▶ [WHAT THIS TASK INVOLVES] Your answer should be the full data, transcribed exactly, with no pictures in it.

[Saved entries]
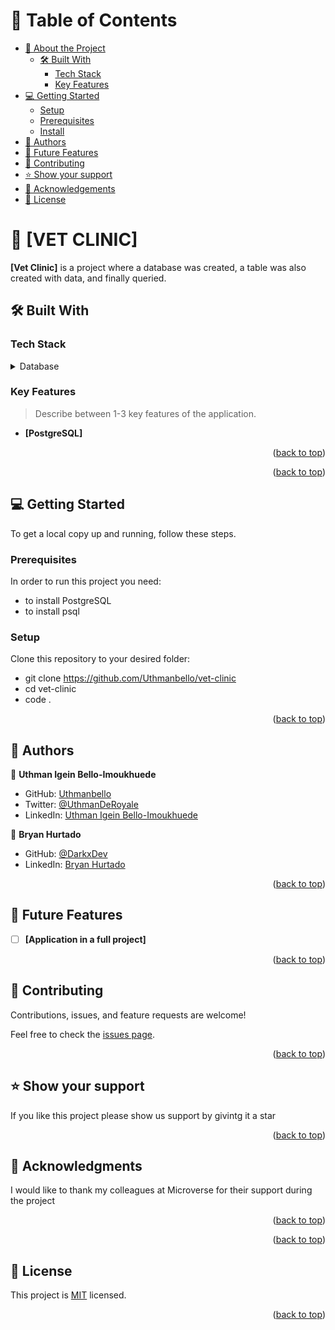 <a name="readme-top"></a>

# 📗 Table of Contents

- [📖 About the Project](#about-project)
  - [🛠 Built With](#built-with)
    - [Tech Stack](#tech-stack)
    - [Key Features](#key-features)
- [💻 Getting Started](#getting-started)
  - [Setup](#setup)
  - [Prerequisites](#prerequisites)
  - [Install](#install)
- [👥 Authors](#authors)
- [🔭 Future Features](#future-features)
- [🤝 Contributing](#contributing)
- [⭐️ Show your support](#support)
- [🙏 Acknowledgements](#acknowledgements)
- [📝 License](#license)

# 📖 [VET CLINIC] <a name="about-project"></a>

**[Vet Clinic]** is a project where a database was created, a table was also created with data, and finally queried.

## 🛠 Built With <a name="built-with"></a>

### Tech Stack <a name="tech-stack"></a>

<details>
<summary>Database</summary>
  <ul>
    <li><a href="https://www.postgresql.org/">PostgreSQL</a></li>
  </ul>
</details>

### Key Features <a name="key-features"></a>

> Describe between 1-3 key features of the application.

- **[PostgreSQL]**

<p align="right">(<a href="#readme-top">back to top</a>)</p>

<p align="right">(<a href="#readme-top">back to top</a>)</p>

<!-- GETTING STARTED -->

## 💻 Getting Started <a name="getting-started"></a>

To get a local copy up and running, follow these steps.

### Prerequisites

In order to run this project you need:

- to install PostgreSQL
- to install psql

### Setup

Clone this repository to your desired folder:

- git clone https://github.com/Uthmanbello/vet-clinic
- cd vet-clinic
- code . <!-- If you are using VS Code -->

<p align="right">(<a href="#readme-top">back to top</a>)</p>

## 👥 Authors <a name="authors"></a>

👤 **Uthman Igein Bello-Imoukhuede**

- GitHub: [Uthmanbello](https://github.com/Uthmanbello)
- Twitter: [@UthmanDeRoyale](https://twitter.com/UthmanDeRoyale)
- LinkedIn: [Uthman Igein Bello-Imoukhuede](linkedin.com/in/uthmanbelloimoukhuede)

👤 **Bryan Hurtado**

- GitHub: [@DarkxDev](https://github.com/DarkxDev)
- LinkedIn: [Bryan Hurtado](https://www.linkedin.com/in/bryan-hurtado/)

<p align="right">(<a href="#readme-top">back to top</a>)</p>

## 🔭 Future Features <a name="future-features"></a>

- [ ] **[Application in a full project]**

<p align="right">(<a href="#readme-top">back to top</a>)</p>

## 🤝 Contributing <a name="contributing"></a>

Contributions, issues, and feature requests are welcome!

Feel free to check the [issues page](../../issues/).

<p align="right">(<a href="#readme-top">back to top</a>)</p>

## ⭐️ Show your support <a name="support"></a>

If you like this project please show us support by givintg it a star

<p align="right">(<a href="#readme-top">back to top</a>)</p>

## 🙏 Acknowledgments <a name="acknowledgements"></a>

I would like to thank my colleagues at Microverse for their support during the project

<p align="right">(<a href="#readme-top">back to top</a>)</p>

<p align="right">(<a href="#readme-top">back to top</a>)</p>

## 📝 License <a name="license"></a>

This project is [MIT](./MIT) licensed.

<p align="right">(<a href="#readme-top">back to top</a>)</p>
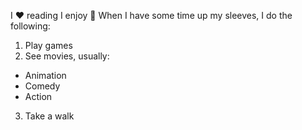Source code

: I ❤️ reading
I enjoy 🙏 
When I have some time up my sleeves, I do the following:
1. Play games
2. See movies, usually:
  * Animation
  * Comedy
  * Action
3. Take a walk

▶ [PROBLEM SOLUTION]
 <a name="readme-top"></a>

# 📗 Table of Contents

- [📖 About the Project](#about-project)
  - [🛠 Built With](#built-with)
    - [Tech Stack](#tech-stack)
    - [Key Features](#key-features)
- [💻 Getting Started](#getting-started)
  - [Setup](#setup)
  - [Prerequisites](#prerequisites)
  - [Install](#install)
- [👥 Authors](#authors)
- [🔭 Future Features](#future-features)
- [🤝 Contributing](#contributing)
- [⭐️ Show your support](#support)
- [🙏 Acknowledgements](#acknowledgements)
- [📝 License](#license)

# 📖 [VET CLINIC] <a name="about-project"></a>

**[Vet Clinic]** is a project where a database was created, a table was also created with data, and finally queried.

## 🛠 Built With <a name="built-with"></a>

### Tech Stack <a name="tech-stack"></a>

<details>
<summary>Database</summary>
  <ul>
    <li><a href="https://www.postgresql.org/">PostgreSQL</a></li>
  </ul>
</details>

### Key Features <a name="key-features"></a>

> Describe between 1-3 key features of the application.

- **[PostgreSQL]**

<p align="right">(<a href="#readme-top">back to top</a>)</p>

<p align="right">(<a href="#readme-top">back to top</a>)</p>

<!-- GETTING STARTED -->

## 💻 Getting Started <a name="getting-started"></a>

To get a local copy up and running, follow these steps.

### Prerequisites

In order to run this project you need:

- to install PostgreSQL
- to install psql

### Setup

Clone this repository to your desired folder:

- git clone https://github.com/Uthmanbello/vet-clinic
- cd vet-clinic
- code . <!-- If you are using VS Code -->

<p align="right">(<a href="#readme-top">back to top</a>)</p>

## 👥 Authors <a name="authors"></a>

👤 **Uthman Igein Bello-Imoukhuede**

- GitHub: [Uthmanbello](https://github.com/Uthmanbello)
- Twitter: [@UthmanDeRoyale](https://twitter.com/UthmanDeRoyale)
- LinkedIn: [Uthman Igein Bello-Imoukhuede](linkedin.com/in/uthmanbelloimoukhuede)

👤 **Bryan Hurtado**

- GitHub: [@DarkxDev](https://github.com/DarkxDev)
- LinkedIn: [Bryan Hurtado](https://www.linkedin.com/in/bryan-hurtado/)

<p align="right">(<a href="#readme-top">back to top</a>)</p>

## 🔭 Future Features <a name="future-features"></a>

- [ ] **[Application in a full project]**

<p align="right">(<a href="#readme-top">back to top</a>)</p>

## 🤝 Contributing <a name="contributing"></a>

Contributions, issues, and feature requests are welcome!

Feel free to check the [issues page](../../issues/).

<p align="right">(<a href="#readme-top">back to top</a>)</p>

## ⭐️ Show your support <a name="support"></a>

If you like this project please show us support by givintg it a star

<p align="right">(<a href="#readme-top">back to top</a>)</p>

## 🙏 Acknowledgments <a name="acknowledgements"></a>

I would like to thank my colleagues at Microverse for their support during the project

<p align="right">(<a href="#readme-top">back to top</a>)</p>

<p align="right">(<a href="#readme-top">back to top</a>)</p>

## 📝 License <a name="license"></a>

This project is [MIT](./MIT) licensed.

<p align="right">(<a href="#readme-top">back to top</a>)</p>
Source code

: I ❤️ reading
I enjoy 🙏 
When I have some time up my sleeves, I do the following:
1. Play games
2. See movies, usually:
  * Animation
  * Comedy
  * Action
3. Take a walk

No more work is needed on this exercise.